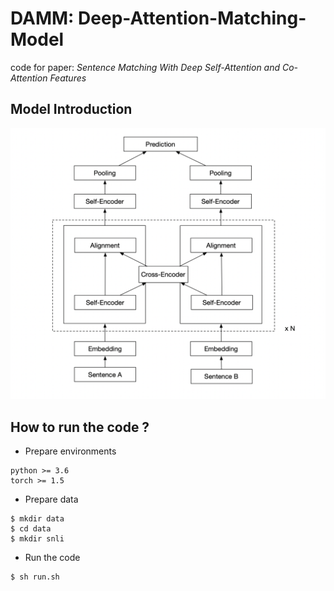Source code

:# DAMM: Deep-Attention-Matching-Model

code for paper: *Sentence Matching With Deep Self-Attention and Co-Attention Features*



## Model Introduction

![framework](https://github.com/2hip3ng/Deep-Attention-Matching-Model/blob/master/paper/images/framework.png)



## How to run the code ?

* Prepare environments

```mariadb
python >= 3.6
torch >= 1.5
```

* Prepare data

```shell
$ mkdir data
$ cd data
$ mkdir snli
```

* Run the code

```shell
$ sh run.sh
```

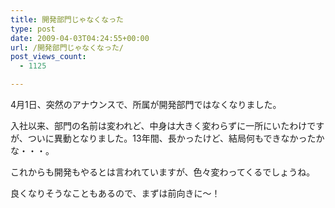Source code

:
 ```yaml
---
title: 開発部門じゃなくなった
type: post
date: 2009-04-03T04:24:55+00:00
url: /開発部門じゃなくなった/
post_views_count:
  - 1125

---
```

4月1日、突然のアナウンスで、所属が開発部門ではなくなりました。

入社以来、部門の名前は変われど、中身は大きく変わらずに一所にいたわけですが、ついに異動となりました。13年間、長かったけど、結局何もできなかったかな・・・。

これからも開発もやるとは言われていますが、色々変わってくるでしょうね。

良くなりそうなこともあるので、まずは前向きに～！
==============================
_AIM OF THE TASK_
Look through the entries and return every line where "paper" appears.

_SOLUTION FOR THIS TASK_
code for paper: *Sentence Matching With Deep Self-Attention and Co-Attention Features*
![framework](https://github.com/2hip3ng/Deep-Attention-Matching-Model/blob/master/paper/images/framework.png)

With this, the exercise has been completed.